Interactive circle packing plots


I was looking for something suited for visualizing hierarchical categorical data that goes beyond the regular bar graphs. This D3 zoomable circle packing visualization, done using the circlepackeR package, uses a series of nested circles that you can click on and zoom in/out of. To learn more, please see the official documentation by the package author.

As usual, we will use the IBM Telco customer churn dataset. Since I’m quite a bit more comfortable with data wrangling in Python, I will first get the number of customers in each level of every categorical variable using pandas:

## Import data
import pandas as pd

df = pd.read_csv("https://github.com/nchelaru/data-prep/raw/master/telco_cleaned_renamed.csv")

## Get categorical column names
cat_list = [] 

for col in df.columns:
  if df[col].dtype == object:
    cat_list.append(col)
    
## Get all possible levels of every categorical variable and number of data points in each level
cat_levels = {}

for col in cat_list:
  levels = df[col].value_counts().to_dict()
  cat_levels[col] = levels
  
## Convert nested dictionary to dataframe
nestdict = pd.DataFrame(cat_levels).stack().reset_index()

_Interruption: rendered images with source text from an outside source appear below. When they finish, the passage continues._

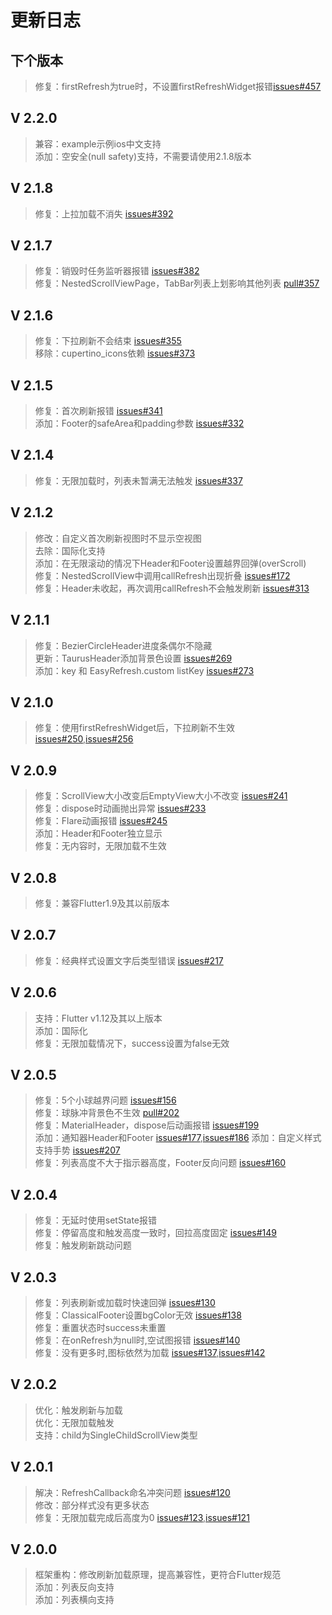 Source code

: # 更新日志

## 下个版本
>修复：firstRefresh为true时，不设置firstRefreshWidget报错[issues#457](https://github.com/xuelongqy/flutter_easyrefresh/issues/457)

## V 2.2.0
>兼容：example示例ios中文支持    
>添加：空安全(null safety)支持，不需要请使用2.1.8版本  

## V 2.1.8
>修复：上拉加载不消失 [issues#392](https://github.com/xuelongqy/flutter_easyrefresh/issues/392)  

## V 2.1.7
>修复：销毁时任务监听器报错 [issues#382](https://github.com/xuelongqy/flutter_easyrefresh/issues/382)  
>修复：NestedScrollViewPage，TabBar列表上划影响其他列表 [pull#357](https://github.com/xuelongqy/flutter_easyrefresh/pull/357)  

## V 2.1.6
>修复：下拉刷新不会结束 [issues#355](https://github.com/xuelongqy/flutter_easyrefresh/issues/355)  
>移除：cupertino_icons依赖 [issues#373](https://github.com/xuelongqy/flutter_easyrefresh/issues/373)  

## V 2.1.5
>修复：首次刷新报错 [issues#341](https://github.com/xuelongqy/flutter_easyrefresh/issues/341)  
>添加：Footer的safeArea和padding参数 [issues#332](https://github.com/xuelongqy/flutter_easyrefresh/issues/332)  

## V 2.1.4
>修复：无限加载时，列表未暂满无法触发 [issues#337](https://github.com/xuelongqy/flutter_easyrefresh/issues/337)  

## V 2.1.2
>修改：自定义首次刷新视图时不显示空视图  
>去除：国际化支持  
>添加：在无限滚动的情况下Header和Footer设置越界回弹(overScroll)  
>修复：NestedScrollView中调用callRefresh出现折叠 [issues#172](https://github.com/xuelongqy/flutter_easyrefresh/issues/172)  
>修复：Header未收起，再次调用callRefresh不会触发刷新 [issues#313](https://github.com/xuelongqy/flutter_easyrefresh/issues/313)  

## V 2.1.1
>修复：BezierCircleHeader进度条偶尔不隐藏  
>更新：TaurusHeader添加背景色设置 [issues#269](https://github.com/xuelongqy/flutter_easyrefresh/issues/269)  
>添加：key 和 EasyRefresh.custom listKey [issues#273](https://github.com/xuelongqy/flutter_easyrefresh/issues/273)   

## V 2.1.0
>修复：使用firstRefreshWidget后，下拉刷新不生效 [issues#250](https://github.com/xuelongqy/flutter_easyrefresh/issues/250),[issues#256](https://github.com/xuelongqy/flutter_easyrefresh/issues/256)  

## V 2.0.9
>修复：ScrollView大小改变后EmptyView大小不改变 [issues#241](https://github.com/xuelongqy/flutter_easyrefresh/issues/241)  
>修复：dispose时动画抛出异常 [issues#233](https://github.com/xuelongqy/flutter_easyrefresh/issues/233)  
>修复：Flare动画报错 [issues#245](https://github.com/xuelongqy/flutter_easyrefresh/issues/245)  
>添加：Header和Footer独立显示  
>修复：无内容时，无限加载不生效  

## V 2.0.8
>修复：兼容Flutter1.9及其以前版本  

## V 2.0.7
>修复：经典样式设置文字后类型错误 [issues#217](https://github.com/xuelongqy/flutter_easyrefresh/issues/217)  

## V 2.0.6
>支持：Flutter v1.12及其以上版本  
>添加：国际化  
>修复：无限加载情况下，success设置为false无效  

## V 2.0.5
>修复：5个小球越界问题 [issues#156](https://github.com/xuelongqy/flutter_easyrefresh/issues/156)  
>修复：球脉冲背景色不生效 [pull#202](https://github.com/xuelongqy/flutter_easyrefresh/pull/202)  
>修复：MaterialHeader，dispose后动画报错 [issues#199](https://github.com/xuelongqy/flutter_easyrefresh/issues/199)  
>添加：通知器Header和Footer [issues#177](https://github.com/xuelongqy/flutter_easyrefresh/issues/177),[issues#186](https://github.com/xuelongqy/flutter_easyrefresh/issues/186) 
>添加：自定义样式支持手势 [issues#207](https://github.com/xuelongqy/flutter_easyrefresh/issues/207)  
>修复：列表高度不大于指示器高度，Footer反向问题 [issues#160](https://github.com/xuelongqy/flutter_easyrefresh/issues/160)   

## V 2.0.4
>修复：无延时使用setState报错   
>修复：停留高度和触发高度一致时，回拉高度固定 [issues#149](https://github.com/xuelongqy/flutter_easyrefresh/issues/149)   
>修复：触发刷新跳动问题   

## V 2.0.3
>修复：列表刷新或加载时快速回弹 [issues#130](https://github.com/xuelongqy/flutter_easyrefresh/issues/130)   
>修复：ClassicalFooter设置bgColor无效 [issues#138](https://github.com/xuelongqy/flutter_easyrefresh/issues/138)   
>修复：重置状态时success未重置   
>修复：在onRefresh为null时,空试图报错 [issues#140](https://github.com/xuelongqy/flutter_easyrefresh/issues/140)   
>修复：没有更多时,图标依然为加载 [issues#137](https://github.com/xuelongqy/flutter_easyrefresh/issues/137),[issues#142](https://github.com/xuelongqy/flutter_easyrefresh/issues/142)   

## V 2.0.2
>优化：触发刷新与加载   
>优化：无限加载触发   
>支持：child为SingleChildScrollView类型   

## V 2.0.1
>解决：RefreshCallback命名冲突问题 [issues#120](https://github.com/xuelongqy/flutter_easyrefresh/issues/120)  
>修改：部分样式没有更多状态  
>修复：无限加载完成后高度为0 [issues#123](https://github.com/xuelongqy/flutter_easyrefresh/issues/123),[issues#121](https://github.com/xuelongqy/flutter_easyrefresh/issues/121)  

## V 2.0.0
>框架重构：修改刷新加载原理，提高兼容性，更符合Flutter规范  
>添加：列表反向支持  
>添加：列表横向支持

nestdict.columns = ['Level', 'Category', 'Population'] 

We can take a look at the first few rows to get an idea:

Level Category Population
Male Gender 3549
Female Gender 3483
No SeniorCitizen SeniorCitizen 5890
SeniorCitizen SeniorCitizen 1142
No Partner Partner 3639
Partner Partner 3393

Now we will take the prepared data and move to R for making the plot:

## Import libraries
library(tidyverse)
library(circlepackeR)  
library(hrbrthemes)
library(htmlwidgets)
library(data.tree)

## Import data
nestdict <- py$nestdict

## Prepare data format
nestdict$pathString <- paste("world", 
                             nestdict$Category, 
                             nestdict$Level, 
                             sep = "/")

population <- as.Node(nestdict)
 
## Make the plot
circlepackeR(population, 
             size = "Population", 
             color_min = "hsl(56,80%,80%)", 
             color_max = "hsl(341,30%,40%)")


Try clicking on the circles!

At a glance, the sizes of circles in the second level give a quick overview of relative distributions of the levels of each categorical variable. Click on the circles to zoom in and out!

When the occasion is right, this could be a really fun way to add some pizzazz to your visualizations. :)